[What you need to do]
Your answer should be the lines from the one containing "[ ] fix selects" through the final line below, copied exactly.

[Data section]
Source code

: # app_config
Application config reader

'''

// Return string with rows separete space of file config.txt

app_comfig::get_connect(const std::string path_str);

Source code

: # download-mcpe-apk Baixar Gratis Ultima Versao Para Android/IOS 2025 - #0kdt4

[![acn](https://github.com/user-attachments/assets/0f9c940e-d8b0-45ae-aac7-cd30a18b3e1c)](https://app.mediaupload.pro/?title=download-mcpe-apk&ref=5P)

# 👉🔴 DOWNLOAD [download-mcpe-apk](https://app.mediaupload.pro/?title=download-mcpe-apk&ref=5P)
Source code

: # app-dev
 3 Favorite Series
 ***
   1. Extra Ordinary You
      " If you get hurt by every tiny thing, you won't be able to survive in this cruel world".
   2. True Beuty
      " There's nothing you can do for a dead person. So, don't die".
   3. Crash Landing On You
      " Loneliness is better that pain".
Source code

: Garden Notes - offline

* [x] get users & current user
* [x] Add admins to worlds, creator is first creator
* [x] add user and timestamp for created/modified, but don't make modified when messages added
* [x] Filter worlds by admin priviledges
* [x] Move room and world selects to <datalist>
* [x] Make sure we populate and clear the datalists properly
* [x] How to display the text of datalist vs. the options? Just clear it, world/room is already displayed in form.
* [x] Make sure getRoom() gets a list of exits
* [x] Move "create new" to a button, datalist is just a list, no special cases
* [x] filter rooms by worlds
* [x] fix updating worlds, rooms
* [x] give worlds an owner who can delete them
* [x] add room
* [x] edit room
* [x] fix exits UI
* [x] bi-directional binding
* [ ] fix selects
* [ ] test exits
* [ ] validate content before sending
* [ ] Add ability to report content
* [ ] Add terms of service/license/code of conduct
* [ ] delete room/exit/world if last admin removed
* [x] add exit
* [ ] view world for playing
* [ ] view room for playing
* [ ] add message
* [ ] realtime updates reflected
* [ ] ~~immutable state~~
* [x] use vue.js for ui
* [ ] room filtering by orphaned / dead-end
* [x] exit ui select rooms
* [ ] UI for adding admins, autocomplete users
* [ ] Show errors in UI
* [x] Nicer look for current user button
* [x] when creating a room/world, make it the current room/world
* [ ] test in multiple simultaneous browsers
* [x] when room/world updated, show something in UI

[Solution for this exercise]
* [ ] fix selects
* [ ] test exits
* [ ] validate content before sending
* [ ] Add ability to report content
* [ ] Add terms of service/license/code of conduct
* [ ] delete room/exit/world if last admin removed
* [x] add exit
* [ ] view world for playing
* [ ] view room for playing
* [ ] add message
* [ ] realtime updates reflected
* [ ] ~~immutable state~~
* [x] use vue.js for ui
* [ ] room filtering by orphaned / dead-end
* [x] exit ui select rooms
* [ ] UI for adding admins, autocomplete users
* [ ] Show errors in UI
* [x] Nicer look for current user button
* [x] when creating a room/world, make it the current room/world
* [ ] test in multiple simultaneous browsers
* [x] when room/world updated, show something in UI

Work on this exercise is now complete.